In such summertime cases, strong wind at the surface is caused by the cumulonimbus clouds rather than by the lightning. Many such clouds do include lightning, which is perhaps their most striking (no pun intended!) feature. That may be why some ancient natural philosophers saw a cause-and-effect relationship between lightning and strong winds rather than between convective clouds and strong winds.
In winter, the situation is different. Cumulonimbus clouds with lightning can occur but are not usually initiated by solar heating. They are instead induced by other atmospheric mechanisms (known generally as dynamic effects*33). The atmosphere near the ground in winter is stable and so downdrafts from convective clouds have a hard time breaking through to the surface. In the winter case, therefore, the author of the De Signis had the right idea (in that the wind effect is smaller in winter than in summer), but his statement that the more intense the lightning and thunder the more the winds cease is misleading, since a winter cumulonimbus cloud with intense lightning and thunder may behave like a summer system.
7 The Auroras*34
Are the auroras a meteorological phenomenon? They occur in the upper atmosphere and are meteorological in that sense but also depend critically on what is happening in near-Earth space. They must also therefore be considered to fall within the burgeoning science of space weather.35
The auroras are an astounding celestial spectacle. The Barnum and Baily Circus was called The Greatest Show on Earth36 and that grandiose expression has been modified by some to apply to the auroras: The Greatest Light Show on Earth (e.g. by the Swedish Tourist Bureau37). In the northern hemisphere they are called the aurora borealis or the northern lights. They are often seen in the high latitudes (around 60 ° N or farther north) but can encroach, rarely, into the middle latitudes (Athens is at 38 ° N).
The ancient peoples of the polar latitudes often saw the auroras. Those of the middle latitudes saw them much less often but nevertheless knew that something strange and beautiful could take place in the sky. The earliest known possible reference to the auroras dates from 2600 BCE in China: “Fu-Pao, the mother of the Yellow Empire Shuan-Yuan, saw strong lightning moving around the star Su, which belongs to the constellation of Bei-Dou, and the light illuminated the whole area.”38 The term “lightning” in this context is one often used in the classical Chinese descriptions of the northern lights; “Bei-Dou” is the Big Dipper.

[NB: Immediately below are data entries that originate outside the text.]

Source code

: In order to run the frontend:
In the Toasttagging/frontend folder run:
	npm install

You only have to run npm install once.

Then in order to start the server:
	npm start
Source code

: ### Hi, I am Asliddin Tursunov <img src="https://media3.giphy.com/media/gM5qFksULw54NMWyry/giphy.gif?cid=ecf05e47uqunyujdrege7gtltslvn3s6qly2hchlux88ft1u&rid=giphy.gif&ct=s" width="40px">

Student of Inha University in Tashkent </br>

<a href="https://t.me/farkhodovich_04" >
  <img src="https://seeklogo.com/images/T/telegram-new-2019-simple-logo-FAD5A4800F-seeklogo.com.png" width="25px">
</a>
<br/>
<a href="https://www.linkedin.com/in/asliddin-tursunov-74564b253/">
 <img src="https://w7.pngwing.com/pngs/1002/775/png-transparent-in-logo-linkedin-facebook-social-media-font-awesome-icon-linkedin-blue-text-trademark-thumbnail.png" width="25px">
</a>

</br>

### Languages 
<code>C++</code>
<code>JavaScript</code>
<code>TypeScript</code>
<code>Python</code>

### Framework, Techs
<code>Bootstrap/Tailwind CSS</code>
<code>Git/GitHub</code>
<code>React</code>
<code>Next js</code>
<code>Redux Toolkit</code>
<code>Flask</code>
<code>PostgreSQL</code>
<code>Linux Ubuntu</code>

A late Babylonian astronomical text from a clay tablet includes one of the earliest accounts of the auroras that can be dated with confidence. During the thirty-seventh year of the reign of Nubuchadnezzar II (568/ 567 BCE), official astronomers described an unusual red glow that flared up in the west during the night. The exact date can be worked out: the night of 12–13 March, 567 BCE.39
Many references to the auroras in the ancient Western world have been documented by Richard Stothers in his Ancient Aurorae.40 One of them is in Aristotle’s famous work Meteorologica:
Sometimes on a fine night we see a variety of appearances that form in the sky: ‘chasms’ for instance and ‘trenches’ and blood-red colours. These too have the same cause. For we have seen that the upper air condenses into an inflammable condition and that the combustion sometimes takes on the appearance of a burning flame, sometimes that of moving torches and stars. So it is not surprising that this same air when condensing should assume a variety of colours.
I.5.342a34–b5, trans. Webster in Barnes 1984
Mankind would continue to be fascinated with the shimmering, mysterious and elusive auroras. Sometimes they would be tinged with pink, reminiscent of the dawn, and in 1619 Galileo Galilei described them as questa boreale aurora (“this northern dawn”) after Aurora, the Roman Goddess of the Dawn. That was the first known use of the word “aurora” in this regard.41
The term aurora borealis that is common today was introduced in 1621 by the French philosopher and astronomer Pierre Gassendi.42 Later scientists began to suspect that the auroras must be related somehow to Earth’s magnetic field. In 1790, the English scientist Henry Cavendish made enough auroral observations that he was able to calculate by triangulation that their height was between 100 and 130 km.43 Today it is known that their base is at around 100 km and their tops are often in the range of 200–300 km. This places the auroras in the atmospheric layer known as the thermosphere*.44
Auroral research has grown by leaps and bounds with the advent of the Space Era. Earth has a well-defined magnetosphere*,45 a kind of protective magnetic sheath, in which the motion of charged particles is controlled by that magnetic field. The Sun emits a constant stream of charged particles known as the solar wind*,46 which was discovered by the American interplanetary satellite Mariner-247 in 1962. Sometimes solar storms explode with titanic energy, sending into space massive amounts of solar wind particles and/or electromagnetic radiation and/or parts of the Sun’s magnetic field. Those features can, under the right circumstances, interact with Earth’s magnetosphere in a complicated electrical and magnetic dance, with the result that some of the solar wind particles are accelerated and directed toward Earth’s polar regions where they crash into upper atmospheric molecules, releasing energy, which is visible as the auroras. Oxygen gives off green and red light. Nitrogen glows blue and purple.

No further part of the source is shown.